>>>>>
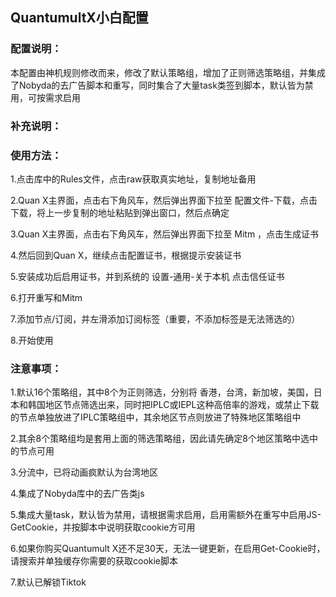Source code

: ## QuantumultX小白配置

### 配置说明：

  本配置由神机规则修改而来，修改了默认策略组，增加了正则筛选策略组，并集成了Nobyda的去广告脚本和重写，同时集合了大量task类签到脚本，默认皆为禁用，可按需求启用<br>

### 补充说明：

  

### 使用方法：

  1.点击库中的Rules文件，点击raw获取真实地址，复制地址备用<br>

  2.Quan X主界面，点击右下角风车，然后弹出界面下拉至 配置文件-下载，点击下载，将上一步复制的地址粘贴到弹出窗口，然后点确定<br>

  3.Quan X主界面，点击右下角风车，然后弹出界面下拉至 Mitm ，点击生成证书<br>

  4.然后回到Quan X，继续点击配置证书，根据提示安装证书<br>

  5.安装成功后启用证书，并到系统的 设置-通用-关于本机 点击信任证书<br>

  6.打开重写和Mitm<br>

  7.添加节点/订阅，并左滑添加订阅标签（重要，不添加标签是无法筛选的）<br>
  
  8.开始使用<br>

### 注意事项：

  1.默认16个策略组，其中8个为正则筛选，分别将 香港，台湾，新加坡，美国，日本和韩国地区节点筛选出来，同时把IPLC或IEPL这种高倍率的游戏，或禁止下载的节点单独放进了IPLC策略组中，其余地区节点则放进了特殊地区策略组中<br>

  2.其余8个策略组均是套用上面的筛选策略组，因此请先确定8个地区策略中选中的节点可用<br>

  3.分流中，已将动画疯默认为台湾地区<br>

  4.集成了Nobyda库中的去广告类js<br>

  5.集成大量task，默认皆为禁用，请根据需求启用，启用需额外在重写中启用JS-GetCookie，并按脚本中说明获取cookie方可用<br>

  6.如果你购买Quantumult X还不足30天，无法一键更新，在启用Get-Cookie时，请搜索并单独缓存你需要的获取cookie脚本<br>

  7.默认已解锁Tiktok<br>
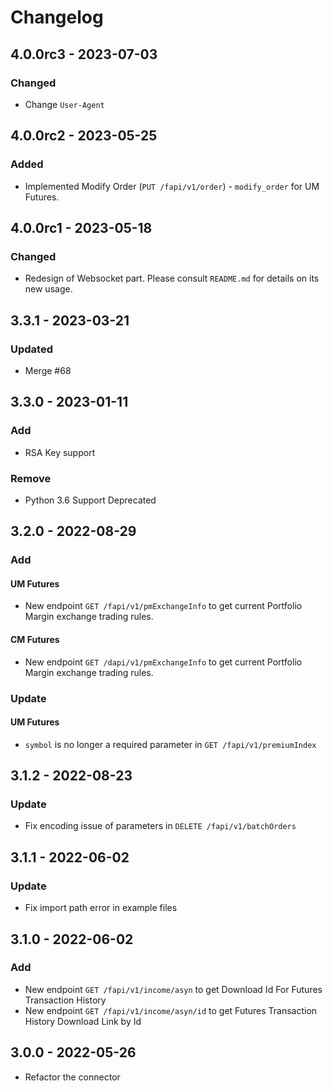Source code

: # Changelog

## 4.0.0rc3 - 2023-07-03

### Changed
- Change `User-Agent`

## 4.0.0rc2 - 2023-05-25

### Added
- Implemented Modify Order (`PUT /fapi/v1/order`) - `modify_order` for UM Futures.

## 4.0.0rc1 - 2023-05-18

### Changed
- Redesign of Websocket part. Please consult `README.md` for details on its new usage.

## 3.3.1 - 2023-03-21

### Updated
- Merge #68

## 3.3.0 - 2023-01-11

### Add
- RSA Key support

### Remove
- Python 3.6 Support Deprecated

## 3.2.0 - 2022-08-29

### Add
#### UM Futures
 - New endpoint `GET /fapi/v1/pmExchangeInfo` to get current Portfolio Margin exchange trading rules.
#### CM Futures
 - New endpoint `GET /dapi/v1/pmExchangeInfo` to get current Portfolio Margin exchange trading rules.

### Update
#### UM Futures
 - `symbol` is no longer a required parameter in `GET /fapi/v1/premiumIndex`

## 3.1.2 - 2022-08-23

### Update
- Fix encoding issue of parameters in `DELETE /fapi/v1/batchOrders`

## 3.1.1 - 2022-06-02

### Update
- Fix import path error in example files

## 3.1.0 - 2022-06-02

### Add

- New endpoint `GET /fapi/v1/income/asyn` to get Download Id For Futures Transaction History
- New endpoint `GET /fapi/v1/income/asyn/id` to get Futures Transaction History Download Link by Id


## 3.0.0 - 2022-05-26

- Refactor the connector
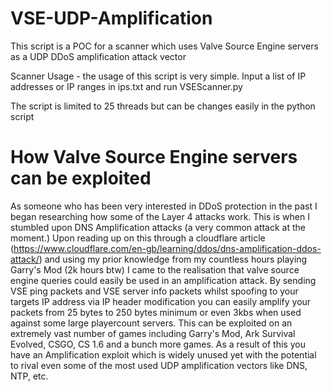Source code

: # VSE-UDP-Amplification

This script is a POC for a scanner which uses Valve Source Engine servers as a UDP DDoS amplification attack vector

Scanner Usage - the usage of this script is very simple. Input a list of IP addresses or IP ranges in ips.txt and run VSEScanner.py

The script is limited to 25 threads but can be changes easily in the python script

# How Valve Source Engine servers can be exploited

As someone who has been very interested in DDoS protection in the past I began researching how some of the Layer 4 attacks work. This is when I stumbled upon DNS Amplification attacks (a very common attack at the moment.) Upon reading up on this through a cloudflare article (https://www.cloudflare.com/en-gb/learning/ddos/dns-amplification-ddos-attack/) and using my prior knowledge from my countless hours playing Garry's Mod (2k hours btw) I came to the realisation that valve source engine queries could easily be used in an amplification attack. By sending VSE ping packets and VSE server info packets whilst spoofing to your targets IP address via IP header modification you can easily amplify your packets from 25 bytes to 250 bytes minimum or even 3kbs when used against some large playercount servers. This can be exploited on an extremely vast number of games including Garry's Mod, Ark Survival Evolved, CSGO, CS 1.6 and a bunch more games. As a result of this you have an Amplification exploit which is widely unused yet with the potential to rival even some of the most used UDP amplification vectors like DNS, NTP, etc.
<<<<<
## Exercise
A verbatim copy of the records is needed, with all images omitted.

## Written response
Source code

: ## QuantumultX小白配置

### 配置说明：

  本配置由神机规则修改而来，修改了默认策略组，增加了正则筛选策略组，并集成了Nobyda的去广告脚本和重写，同时集合了大量task类签到脚本，默认皆为禁用，可按需求启用<br>

### 补充说明：

  

### 使用方法：

  1.点击库中的Rules文件，点击raw获取真实地址，复制地址备用<br>

  2.Quan X主界面，点击右下角风车，然后弹出界面下拉至 配置文件-下载，点击下载，将上一步复制的地址粘贴到弹出窗口，然后点确定<br>

  3.Quan X主界面，点击右下角风车，然后弹出界面下拉至 Mitm ，点击生成证书<br>

  4.然后回到Quan X，继续点击配置证书，根据提示安装证书<br>

  5.安装成功后启用证书，并到系统的 设置-通用-关于本机 点击信任证书<br>

  6.打开重写和Mitm<br>

  7.添加节点/订阅，并左滑添加订阅标签（重要，不添加标签是无法筛选的）<br>
  
  8.开始使用<br>

### 注意事项：

  1.默认16个策略组，其中8个为正则筛选，分别将 香港，台湾，新加坡，美国，日本和韩国地区节点筛选出来，同时把IPLC或IEPL这种高倍率的游戏，或禁止下载的节点单独放进了IPLC策略组中，其余地区节点则放进了特殊地区策略组中<br>

  2.其余8个策略组均是套用上面的筛选策略组，因此请先确定8个地区策略中选中的节点可用<br>

  3.分流中，已将动画疯默认为台湾地区<br>

  4.集成了Nobyda库中的去广告类js<br>

  5.集成大量task，默认皆为禁用，请根据需求启用，启用需额外在重写中启用JS-GetCookie，并按脚本中说明获取cookie方可用<br>

  6.如果你购买Quantumult X还不足30天，无法一键更新，在启用Get-Cookie时，请搜索并单独缓存你需要的获取cookie脚本<br>

  7.默认已解锁Tiktok<br>
Source code

: # Changelog

## 4.0.0rc3 - 2023-07-03

### Changed
- Change `User-Agent`

## 4.0.0rc2 - 2023-05-25

### Added
- Implemented Modify Order (`PUT /fapi/v1/order`) - `modify_order` for UM Futures.

## 4.0.0rc1 - 2023-05-18

### Changed
- Redesign of Websocket part. Please consult `README.md` for details on its new usage.

## 3.3.1 - 2023-03-21

### Updated
- Merge #68

## 3.3.0 - 2023-01-11

### Add
- RSA Key support

### Remove
- Python 3.6 Support Deprecated

## 3.2.0 - 2022-08-29

### Add
#### UM Futures
 - New endpoint `GET /fapi/v1/pmExchangeInfo` to get current Portfolio Margin exchange trading rules.
#### CM Futures
 - New endpoint `GET /dapi/v1/pmExchangeInfo` to get current Portfolio Margin exchange trading rules.

### Update
#### UM Futures
 - `symbol` is no longer a required parameter in `GET /fapi/v1/premiumIndex`

## 3.1.2 - 2022-08-23

### Update
- Fix encoding issue of parameters in `DELETE /fapi/v1/batchOrders`

## 3.1.1 - 2022-06-02

### Update
- Fix import path error in example files

## 3.1.0 - 2022-06-02

### Add

- New endpoint `GET /fapi/v1/income/asyn` to get Download Id For Futures Transaction History
- New endpoint `GET /fapi/v1/income/asyn/id` to get Futures Transaction History Download Link by Id


## 3.0.0 - 2022-05-26

- Refactor the connector
Source code

: # VSE-UDP-Amplification

This script is a POC for a scanner which uses Valve Source Engine servers as a UDP DDoS amplification attack vector

Scanner Usage - the usage of this script is very simple. Input a list of IP addresses or IP ranges in ips.txt and run VSEScanner.py

The script is limited to 25 threads but can be changes easily in the python script

# How Valve Source Engine servers can be exploited

As someone who has been very interested in DDoS protection in the past I began researching how some of the Layer 4 attacks work. This is when I stumbled upon DNS Amplification attacks (a very common attack at the moment.) Upon reading up on this through a cloudflare article (https://www.cloudflare.com/en-gb/learning/ddos/dns-amplification-ddos-attack/) and using my prior knowledge from my countless hours playing Garry's Mod (2k hours btw) I came to the realisation that valve source engine queries could easily be used in an amplification attack. By sending VSE ping packets and VSE server info packets whilst spoofing to your targets IP address via IP header modification you can easily amplify your packets from 25 bytes to 250 bytes minimum or even 3kbs when used against some large playercount servers. This can be exploited on an extremely vast number of games including Garry's Mod, Ark Survival Evolved, CSGO, CS 1.6 and a bunch more games. As a result of this you have an Amplification exploit which is widely unused yet with the potential to rival even some of the most used UDP amplification vectors like DNS, NTP, etc.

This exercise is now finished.